What to do:
All entries need to be written out verbatim, with pictures omitted.

Collected data:
<<<<
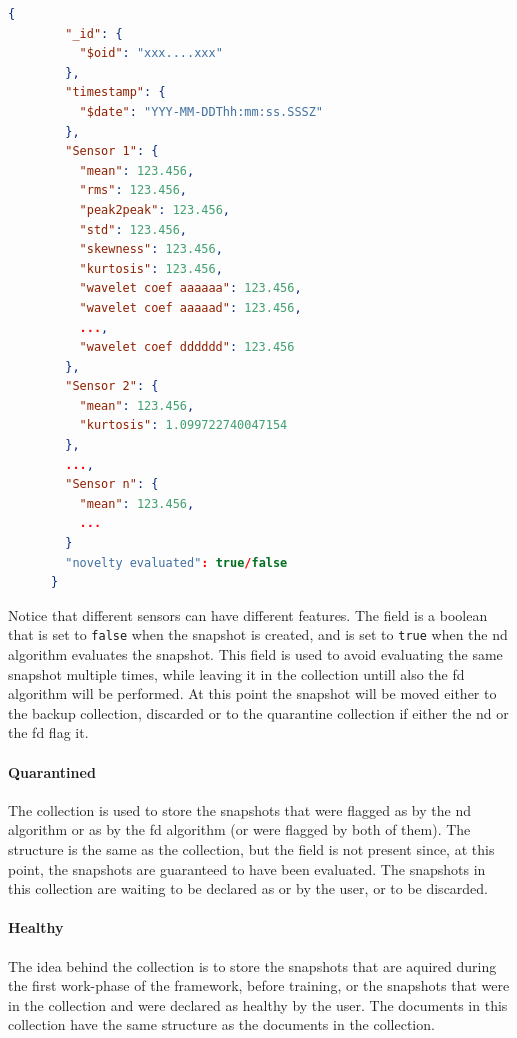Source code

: \begin{lstlisting}[language=json,firstnumber=1]
    {
        "_id": {
          "$oid": "xxx....xxx"
        },
        "timestamp": {
          "$date": "YYY-MM-DDThh:mm:ss.SSSZ"
        },
        "Sensor 1": {
          "mean": 123.456,
          "rms": 123.456,
          "peak2peak": 123.456,
          "std": 123.456,
          "skewness": 123.456,
          "kurtosis": 123.456,
          "wavelet coef aaaaaa": 123.456,
          "wavelet coef aaaaad": 123.456,
          ...,
          "wavelet coef dddddd": 123.456
        },
        "Sensor 2": {
          "mean": 123.456,
          "kurtosis": 1.099722740047154
        },
        ...,
        "Sensor n": {
          "mean": 123.456,
          ...
        }
        "novelty evaluated": true/false
      }
\end{lstlisting}

Notice that different sensors can have different features. The  field is a boolean that is set to \texttt{false} when the snapshot is created, and is set to \texttt{true} when the \gls{nd} algorithm evaluates the snapshot. This field is used to avoid evaluating the same snapshot multiple times, while leaving it in the collection untill also the \gls{fd} algorithm will be performed. At this point the snapshot will be moved either to the backup collection, discarded or to the quarantine collection if either the \gls{nd} or the \gls{fd} flag it.

\paragraph{Quarantined}
The  collection is used to store the snapshots that were flagged as  by the \gls{nd} algorithm or as  by the \gls{fd} algorithm (or were flagged by both of them). The structure is the same as the  collection, but the  field is not present since, at this point, the snapshots are guaranteed to have been evaluated. The snapshots in this collection are waiting to be declared as  or  by the user, or to be discarded.

\paragraph{Healthy}
The idea behind the  collection is to store the snapshots that are aquired during the first work-phase of the framework, before training, or the snapshots that were in the  collection and were declared as healthy by the user. The documents in this collection have the same structure as the documents in the  collection.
>>>>
Exercise response:
Source code

: \begin{lstlisting}[language=json,firstnumber=1]
    {
        "_id": {
          "$oid": "xxx....xxx"
        },
        "timestamp": {
          "$date": "YYY-MM-DDThh:mm:ss.SSSZ"
        },
        "Sensor 1": {
          "mean": 123.456,
          "rms": 123.456,
          "peak2peak": 123.456,
          "std": 123.456,
          "skewness": 123.456,
          "kurtosis": 123.456,
          "wavelet coef aaaaaa": 123.456,
          "wavelet coef aaaaad": 123.456,
          ...,
          "wavelet coef dddddd": 123.456
        },
        "Sensor 2": {
          "mean": 123.456,
          "kurtosis": 1.099722740047154
        },
        ...,
        "Sensor n": {
          "mean": 123.456,
          ...
        }
        "novelty evaluated": true/false
      }
\end{lstlisting}

Notice that different sensors can have different features. The  field is a boolean that is set to \texttt{false} when the snapshot is created, and is set to \texttt{true} when the \gls{nd} algorithm evaluates the snapshot. This field is used to avoid evaluating the same snapshot multiple times, while leaving it in the collection untill also the \gls{fd} algorithm will be performed. At this point the snapshot will be moved either to the backup collection, discarded or to the quarantine collection if either the \gls{nd} or the \gls{fd} flag it.

\paragraph{Quarantined}
The  collection is used to store the snapshots that were flagged as  by the \gls{nd} algorithm or as  by the \gls{fd} algorithm (or were flagged by both of them). The structure is the same as the  collection, but the  field is not present since, at this point, the snapshots are guaranteed to have been evaluated. The snapshots in this collection are waiting to be declared as  or  by the user, or to be discarded.

\paragraph{Healthy}
The idea behind the  collection is to store the snapshots that are aquired during the first work-phase of the framework, before training, or the snapshots that were in the  collection and were declared as healthy by the user. The documents in this collection have the same structure as the documents in the  collection.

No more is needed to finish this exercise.